What are Indicators?
Market indicators or indicators are tools that follow the quantitive nature of data derived from forex, stocks, and other financial assets. This information collected by these indicators is presented in the form of charts, graphs, and tables. Market indicators and trends aim to help traders in making speculations regarding future market movements.

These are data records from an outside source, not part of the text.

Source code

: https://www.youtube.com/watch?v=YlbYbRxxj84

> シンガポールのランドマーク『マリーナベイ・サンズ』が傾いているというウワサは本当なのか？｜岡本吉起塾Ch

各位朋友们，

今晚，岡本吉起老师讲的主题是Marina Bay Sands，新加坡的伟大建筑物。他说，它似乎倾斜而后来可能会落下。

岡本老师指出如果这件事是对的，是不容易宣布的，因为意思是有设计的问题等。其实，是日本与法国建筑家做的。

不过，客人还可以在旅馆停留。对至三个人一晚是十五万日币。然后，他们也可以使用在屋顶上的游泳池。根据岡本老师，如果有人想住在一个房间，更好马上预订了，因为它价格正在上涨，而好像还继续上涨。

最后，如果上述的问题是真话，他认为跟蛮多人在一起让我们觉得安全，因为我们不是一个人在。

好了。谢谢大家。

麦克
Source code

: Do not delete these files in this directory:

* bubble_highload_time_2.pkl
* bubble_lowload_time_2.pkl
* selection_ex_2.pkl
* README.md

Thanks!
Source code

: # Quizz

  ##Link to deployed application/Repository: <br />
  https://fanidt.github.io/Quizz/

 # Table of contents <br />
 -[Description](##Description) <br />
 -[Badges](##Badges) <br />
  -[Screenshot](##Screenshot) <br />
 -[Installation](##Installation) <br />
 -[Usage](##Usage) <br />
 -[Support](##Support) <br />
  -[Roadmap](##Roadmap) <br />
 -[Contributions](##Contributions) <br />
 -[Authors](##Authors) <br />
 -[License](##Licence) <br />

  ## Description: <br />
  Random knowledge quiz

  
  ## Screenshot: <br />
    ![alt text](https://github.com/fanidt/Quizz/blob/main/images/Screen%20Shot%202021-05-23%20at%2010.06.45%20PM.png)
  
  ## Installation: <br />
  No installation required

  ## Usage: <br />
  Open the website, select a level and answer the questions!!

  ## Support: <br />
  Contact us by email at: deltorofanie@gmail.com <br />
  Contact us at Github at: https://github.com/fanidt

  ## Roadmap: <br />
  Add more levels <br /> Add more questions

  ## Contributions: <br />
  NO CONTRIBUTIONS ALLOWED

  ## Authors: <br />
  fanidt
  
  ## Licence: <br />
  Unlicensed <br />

Many traders rely on bar chart signals for technical analysis. This is not always reliable as bar charts cannot successfully filter trends from the noise surrounding them. Trend indicators are built to provide objective measures to the traders that allow them to speculate trends and their directions successfully. It is easy to follow a trend using these indicators as it is represented with a single line’s help. Price data is smoothed, and you can easily concentrate on the trend line.
Trending and Ranging Markets
Most indicators are better suited for trending markets than ranging markets, except for the complex ones like the Directional Movement System. They lose money when they are used in a ranging markets. This happens because of the fluctuations taking place in a narrow price band. This can whipsaw traders in or out before they are even ready. Therefore, it is better to use momentum indicators in this type of market.
There are dedicated indicators for both types of markets. You need to confirm the market type before employing an indicator.
Different Types of Trend Indicators
Trend Indicators can be classified as oscillators, indicators based on moving average, band indicators, directional movement, stop and reverse systems, price averages, and combinations of these approaches.
- MACD: MACD or the Moving Average Convergence/Divergence is a technical indicator that helps check the changes in the direction, duration, strength, and momentum of a trend.
- MACD Histogram: This one is an upgrade of the original MACD. The MACD is not equipped to trace price movements, but the MACD Histogram can take care of this problem.
- TRIX Indicator: This is an oscillator that will help you in capitalizing the trends that are short or as long as the window period.
- Smoothed RoC: Fred G Schutzman introduced this oscillator in 1991. It is similar to the Rate of Change and Momentum indicator but competent enough to avoid their weaknesses.
- Relative Strenght index, RSI
2. Moving Average indicators based on Closing Price
- Moving Averages (MA): It is one of the simplest tools used for technical analysis. It constantly updates the average price by smoothing the price data. The trader can set the time period, which can be for days or even weeks.
- 2 Moving Averages: It is a fast-moving average that represents the price line. The difference between this indicator and the MA is that it is used for a short period of time, usually 5 days, while the MA is used for a prolonged period.
- 3 Moving Averages: This indicator helps traders in identifying ranging markets. Traders can stop their trade and direct their resources towards trending markets.
3. Band indicators
- Price Envelope: These are also known as percentage bands. These are used to define oversold or overbought levels. They can be used on their own as well.
- Bollinger Bands: These bands are also used to indicate oversold and overbought levels but by the moving averages.
4. Directional Movement
- The Directional Movement System: This is a complex indicator used in both trending and ranging markets. It identifies the current market first before giving trading signals.
5. Stop and Reverse System
- Parabolic SAR: This indicator follows the trending market and highlights profitable entry and exit points for the traders.
6. Closing Price and Moving Averages
- Detrended Price Oscillator: This oscillator is used in short-term cycles. It compares the current closing price to the previous MAs.
- Commodity Channel Index: This index measures the price position of the MAs. You can check when the market is overbought or oversold.
7. Price Averages
- Typical Price: It is the average of the prices during a trading period.
- Median Price: As the name suggests, the median price is the midpoint of each period’s trading range.
- Weighted Close: It is very similar to the typical price. The main difference is that it lays more stress on the closing price.
8. Price Comparison
- Price Ratio: It is similar to Price Comparison (explained below) as it also compares prices of different stocks and indexes. Some traders use it as a general filter to check which stock has outperformed the other.
- Price Comparison: This is a straightforward tool that allows traders to compare different stocks and securities prices.
- Price Differential: This tool also compares interest rates or bonds instead of comparing stock prices.